▸ WORK TASK:
Search the records below for the line containing "- Adjust build automation". Write out that line and every line after it exactly as written.

▸ RECORDS FOR THE TASK:

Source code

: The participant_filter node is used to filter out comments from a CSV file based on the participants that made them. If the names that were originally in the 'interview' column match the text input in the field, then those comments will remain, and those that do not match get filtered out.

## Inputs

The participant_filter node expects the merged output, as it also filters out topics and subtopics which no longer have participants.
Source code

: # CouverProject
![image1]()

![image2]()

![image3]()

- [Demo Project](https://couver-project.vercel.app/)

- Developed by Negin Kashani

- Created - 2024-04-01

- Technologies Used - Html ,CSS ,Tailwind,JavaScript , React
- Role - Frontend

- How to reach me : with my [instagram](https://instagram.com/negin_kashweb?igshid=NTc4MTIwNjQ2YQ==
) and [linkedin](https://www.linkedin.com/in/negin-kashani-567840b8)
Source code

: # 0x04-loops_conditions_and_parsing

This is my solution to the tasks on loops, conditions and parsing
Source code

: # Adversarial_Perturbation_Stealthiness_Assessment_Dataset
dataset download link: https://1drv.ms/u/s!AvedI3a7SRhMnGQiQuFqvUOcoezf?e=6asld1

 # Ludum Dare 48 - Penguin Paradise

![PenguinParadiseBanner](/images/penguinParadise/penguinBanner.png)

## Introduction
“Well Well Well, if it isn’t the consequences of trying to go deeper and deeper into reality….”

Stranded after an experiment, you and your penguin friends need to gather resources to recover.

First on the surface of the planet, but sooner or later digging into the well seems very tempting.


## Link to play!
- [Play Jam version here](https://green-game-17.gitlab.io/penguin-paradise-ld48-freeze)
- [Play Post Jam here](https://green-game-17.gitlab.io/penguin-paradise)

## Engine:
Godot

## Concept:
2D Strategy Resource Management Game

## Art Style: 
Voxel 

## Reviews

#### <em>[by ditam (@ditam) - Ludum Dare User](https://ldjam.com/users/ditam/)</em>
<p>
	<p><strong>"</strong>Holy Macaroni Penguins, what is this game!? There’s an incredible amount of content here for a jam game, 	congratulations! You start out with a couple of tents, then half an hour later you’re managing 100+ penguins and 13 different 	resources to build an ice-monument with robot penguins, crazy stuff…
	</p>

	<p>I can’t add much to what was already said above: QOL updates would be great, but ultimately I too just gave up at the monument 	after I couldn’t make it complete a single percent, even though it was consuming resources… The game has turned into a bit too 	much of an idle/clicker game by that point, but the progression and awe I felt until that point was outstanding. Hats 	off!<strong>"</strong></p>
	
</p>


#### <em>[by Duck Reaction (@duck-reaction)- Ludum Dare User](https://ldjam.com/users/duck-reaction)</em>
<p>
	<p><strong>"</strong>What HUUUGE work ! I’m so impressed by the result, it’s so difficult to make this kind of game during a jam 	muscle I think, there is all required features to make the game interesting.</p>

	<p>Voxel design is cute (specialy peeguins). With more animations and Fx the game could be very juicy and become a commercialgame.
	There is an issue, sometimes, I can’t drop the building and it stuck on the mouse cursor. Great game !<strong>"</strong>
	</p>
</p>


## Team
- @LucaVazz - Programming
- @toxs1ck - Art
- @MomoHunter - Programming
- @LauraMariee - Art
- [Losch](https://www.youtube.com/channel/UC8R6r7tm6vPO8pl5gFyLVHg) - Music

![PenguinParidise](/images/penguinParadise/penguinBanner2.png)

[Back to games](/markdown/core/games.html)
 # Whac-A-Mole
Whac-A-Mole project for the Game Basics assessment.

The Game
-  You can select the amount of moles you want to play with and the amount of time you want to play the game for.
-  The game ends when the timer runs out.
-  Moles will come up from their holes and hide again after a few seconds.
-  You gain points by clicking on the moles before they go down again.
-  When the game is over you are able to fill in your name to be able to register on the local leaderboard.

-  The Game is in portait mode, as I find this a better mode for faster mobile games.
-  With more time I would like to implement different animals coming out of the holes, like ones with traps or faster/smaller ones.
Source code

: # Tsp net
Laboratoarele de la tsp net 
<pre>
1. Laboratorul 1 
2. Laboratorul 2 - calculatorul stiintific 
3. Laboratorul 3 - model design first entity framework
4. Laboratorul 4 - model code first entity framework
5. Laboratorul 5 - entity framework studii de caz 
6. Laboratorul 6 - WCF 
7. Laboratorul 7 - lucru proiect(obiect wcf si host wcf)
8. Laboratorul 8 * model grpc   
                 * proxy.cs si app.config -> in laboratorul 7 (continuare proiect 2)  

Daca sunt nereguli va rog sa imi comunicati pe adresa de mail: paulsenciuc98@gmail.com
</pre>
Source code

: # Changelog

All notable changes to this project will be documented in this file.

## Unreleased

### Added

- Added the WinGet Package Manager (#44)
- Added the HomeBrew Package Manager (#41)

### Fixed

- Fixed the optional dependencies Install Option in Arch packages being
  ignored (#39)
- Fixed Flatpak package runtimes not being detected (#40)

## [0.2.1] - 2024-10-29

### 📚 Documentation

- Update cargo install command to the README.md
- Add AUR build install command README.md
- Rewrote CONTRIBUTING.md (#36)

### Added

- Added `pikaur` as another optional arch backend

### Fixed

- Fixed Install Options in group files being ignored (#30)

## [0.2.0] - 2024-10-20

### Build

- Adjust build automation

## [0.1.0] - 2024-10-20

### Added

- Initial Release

▸ EXERCISE RESULT:
- Adjust build automation

## [0.1.0] - 2024-10-20

### Added

- Initial Release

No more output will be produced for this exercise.